[Exercise prompt]
Without changing a character, output all of the records.

[Saved data entries]

━━━━

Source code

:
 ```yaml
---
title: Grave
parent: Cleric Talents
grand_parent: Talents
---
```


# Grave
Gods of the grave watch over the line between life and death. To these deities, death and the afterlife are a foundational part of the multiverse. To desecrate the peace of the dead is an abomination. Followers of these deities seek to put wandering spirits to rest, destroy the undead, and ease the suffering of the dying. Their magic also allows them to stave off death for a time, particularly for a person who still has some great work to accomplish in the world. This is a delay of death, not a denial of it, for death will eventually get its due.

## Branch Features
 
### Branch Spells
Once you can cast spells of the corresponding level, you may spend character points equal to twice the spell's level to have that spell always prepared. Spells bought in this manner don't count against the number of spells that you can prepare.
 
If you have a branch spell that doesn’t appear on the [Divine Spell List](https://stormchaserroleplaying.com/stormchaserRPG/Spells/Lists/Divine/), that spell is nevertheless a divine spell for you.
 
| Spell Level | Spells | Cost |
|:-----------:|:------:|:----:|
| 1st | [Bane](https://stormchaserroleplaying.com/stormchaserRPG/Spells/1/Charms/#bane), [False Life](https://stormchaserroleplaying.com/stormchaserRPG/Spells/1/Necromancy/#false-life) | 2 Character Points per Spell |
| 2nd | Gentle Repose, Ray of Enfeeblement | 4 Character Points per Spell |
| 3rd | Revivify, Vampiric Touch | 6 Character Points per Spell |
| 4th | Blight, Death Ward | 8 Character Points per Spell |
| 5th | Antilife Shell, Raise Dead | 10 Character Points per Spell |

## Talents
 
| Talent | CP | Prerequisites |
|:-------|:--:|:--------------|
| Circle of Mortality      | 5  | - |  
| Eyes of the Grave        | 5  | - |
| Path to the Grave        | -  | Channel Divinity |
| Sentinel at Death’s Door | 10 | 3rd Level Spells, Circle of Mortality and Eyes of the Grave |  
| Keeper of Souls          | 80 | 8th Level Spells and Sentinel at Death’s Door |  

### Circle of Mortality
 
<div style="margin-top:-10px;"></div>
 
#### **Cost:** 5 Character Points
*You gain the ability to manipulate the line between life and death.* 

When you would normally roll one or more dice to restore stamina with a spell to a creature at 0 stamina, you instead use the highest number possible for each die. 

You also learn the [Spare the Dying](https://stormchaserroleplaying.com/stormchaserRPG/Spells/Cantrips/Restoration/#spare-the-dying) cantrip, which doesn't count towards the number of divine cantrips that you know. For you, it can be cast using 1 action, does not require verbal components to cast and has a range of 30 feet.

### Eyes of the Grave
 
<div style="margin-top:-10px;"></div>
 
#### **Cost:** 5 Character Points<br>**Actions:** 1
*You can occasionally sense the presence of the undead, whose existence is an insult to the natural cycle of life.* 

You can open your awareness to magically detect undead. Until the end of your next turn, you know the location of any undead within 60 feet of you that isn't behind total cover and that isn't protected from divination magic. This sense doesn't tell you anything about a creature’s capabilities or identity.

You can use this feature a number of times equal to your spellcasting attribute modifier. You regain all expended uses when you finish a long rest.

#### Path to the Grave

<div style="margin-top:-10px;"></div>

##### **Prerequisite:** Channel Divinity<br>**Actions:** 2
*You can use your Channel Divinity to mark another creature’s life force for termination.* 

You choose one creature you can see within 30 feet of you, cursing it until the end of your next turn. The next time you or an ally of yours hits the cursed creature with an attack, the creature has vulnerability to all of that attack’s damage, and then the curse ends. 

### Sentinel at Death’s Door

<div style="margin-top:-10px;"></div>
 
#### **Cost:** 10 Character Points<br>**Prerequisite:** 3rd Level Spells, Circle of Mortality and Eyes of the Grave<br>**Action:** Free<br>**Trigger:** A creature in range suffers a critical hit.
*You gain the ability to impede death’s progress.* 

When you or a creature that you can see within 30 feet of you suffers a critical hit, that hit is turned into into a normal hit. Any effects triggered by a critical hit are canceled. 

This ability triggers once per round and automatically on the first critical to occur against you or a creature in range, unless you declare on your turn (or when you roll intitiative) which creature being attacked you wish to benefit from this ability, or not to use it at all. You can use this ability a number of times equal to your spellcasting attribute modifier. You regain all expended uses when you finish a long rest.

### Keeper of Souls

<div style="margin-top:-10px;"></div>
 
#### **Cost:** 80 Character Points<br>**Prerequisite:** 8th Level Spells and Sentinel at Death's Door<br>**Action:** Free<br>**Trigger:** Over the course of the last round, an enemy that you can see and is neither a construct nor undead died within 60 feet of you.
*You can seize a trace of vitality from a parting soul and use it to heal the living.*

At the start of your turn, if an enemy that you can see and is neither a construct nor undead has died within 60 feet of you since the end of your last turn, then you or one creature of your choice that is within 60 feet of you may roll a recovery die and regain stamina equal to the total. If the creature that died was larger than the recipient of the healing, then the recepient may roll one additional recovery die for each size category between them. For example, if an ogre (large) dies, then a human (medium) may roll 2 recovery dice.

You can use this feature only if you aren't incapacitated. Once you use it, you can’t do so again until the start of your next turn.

━━━━

[Answer box]
Source code

:
 ```yaml
---
title: Grave
parent: Cleric Talents
grand_parent: Talents
---
```


# Grave
Gods of the grave watch over the line between life and death. To these deities, death and the afterlife are a foundational part of the multiverse. To desecrate the peace of the dead is an abomination. Followers of these deities seek to put wandering spirits to rest, destroy the undead, and ease the suffering of the dying. Their magic also allows them to stave off death for a time, particularly for a person who still has some great work to accomplish in the world. This is a delay of death, not a denial of it, for death will eventually get its due.

## Branch Features
 
### Branch Spells
Once you can cast spells of the corresponding level, you may spend character points equal to twice the spell's level to have that spell always prepared. Spells bought in this manner don't count against the number of spells that you can prepare.
 
If you have a branch spell that doesn’t appear on the [Divine Spell List](https://stormchaserroleplaying.com/stormchaserRPG/Spells/Lists/Divine/), that spell is nevertheless a divine spell for you.
 
| Spell Level | Spells | Cost |
|:-----------:|:------:|:----:|
| 1st | [Bane](https://stormchaserroleplaying.com/stormchaserRPG/Spells/1/Charms/#bane), [False Life](https://stormchaserroleplaying.com/stormchaserRPG/Spells/1/Necromancy/#false-life) | 2 Character Points per Spell |
| 2nd | Gentle Repose, Ray of Enfeeblement | 4 Character Points per Spell |
| 3rd | Revivify, Vampiric Touch | 6 Character Points per Spell |
| 4th | Blight, Death Ward | 8 Character Points per Spell |
| 5th | Antilife Shell, Raise Dead | 10 Character Points per Spell |

## Talents
 
| Talent | CP | Prerequisites |
|:-------|:--:|:--------------|
| Circle of Mortality      | 5  | - |  
| Eyes of the Grave        | 5  | - |
| Path to the Grave        | -  | Channel Divinity |
| Sentinel at Death’s Door | 10 | 3rd Level Spells, Circle of Mortality and Eyes of the Grave |  
| Keeper of Souls          | 80 | 8th Level Spells and Sentinel at Death’s Door |  

### Circle of Mortality
 
<div style="margin-top:-10px;"></div>
 
#### **Cost:** 5 Character Points
*You gain the ability to manipulate the line between life and death.* 

When you would normally roll one or more dice to restore stamina with a spell to a creature at 0 stamina, you instead use the highest number possible for each die. 

You also learn the [Spare the Dying](https://stormchaserroleplaying.com/stormchaserRPG/Spells/Cantrips/Restoration/#spare-the-dying) cantrip, which doesn't count towards the number of divine cantrips that you know. For you, it can be cast using 1 action, does not require verbal components to cast and has a range of 30 feet.

### Eyes of the Grave
 
<div style="margin-top:-10px;"></div>
 
#### **Cost:** 5 Character Points<br>**Actions:** 1
*You can occasionally sense the presence of the undead, whose existence is an insult to the natural cycle of life.* 

You can open your awareness to magically detect undead. Until the end of your next turn, you know the location of any undead within 60 feet of you that isn't behind total cover and that isn't protected from divination magic. This sense doesn't tell you anything about a creature’s capabilities or identity.

You can use this feature a number of times equal to your spellcasting attribute modifier. You regain all expended uses when you finish a long rest.

#### Path to the Grave

<div style="margin-top:-10px;"></div>

##### **Prerequisite:** Channel Divinity<br>**Actions:** 2
*You can use your Channel Divinity to mark another creature’s life force for termination.* 

You choose one creature you can see within 30 feet of you, cursing it until the end of your next turn. The next time you or an ally of yours hits the cursed creature with an attack, the creature has vulnerability to all of that attack’s damage, and then the curse ends. 

### Sentinel at Death’s Door

<div style="margin-top:-10px;"></div>
 
#### **Cost:** 10 Character Points<br>**Prerequisite:** 3rd Level Spells, Circle of Mortality and Eyes of the Grave<br>**Action:** Free<br>**Trigger:** A creature in range suffers a critical hit.
*You gain the ability to impede death’s progress.* 

When you or a creature that you can see within 30 feet of you suffers a critical hit, that hit is turned into into a normal hit. Any effects triggered by a critical hit are canceled. 

This ability triggers once per round and automatically on the first critical to occur against you or a creature in range, unless you declare on your turn (or when you roll intitiative) which creature being attacked you wish to benefit from this ability, or not to use it at all. You can use this ability a number of times equal to your spellcasting attribute modifier. You regain all expended uses when you finish a long rest.

### Keeper of Souls

<div style="margin-top:-10px;"></div>
 
#### **Cost:** 80 Character Points<br>**Prerequisite:** 8th Level Spells and Sentinel at Death's Door<br>**Action:** Free<br>**Trigger:** Over the course of the last round, an enemy that you can see and is neither a construct nor undead died within 60 feet of you.
*You can seize a trace of vitality from a parting soul and use it to heal the living.*

At the start of your turn, if an enemy that you can see and is neither a construct nor undead has died within 60 feet of you since the end of your last turn, then you or one creature of your choice that is within 60 feet of you may roll a recovery die and regain stamina equal to the total. If the creature that died was larger than the recipient of the healing, then the recepient may roll one additional recovery die for each size category between them. For example, if an ogre (large) dies, then a human (medium) may roll 2 recovery dice.

You can use this feature only if you aren't incapacitated. Once you use it, you can’t do so again until the start of your next turn.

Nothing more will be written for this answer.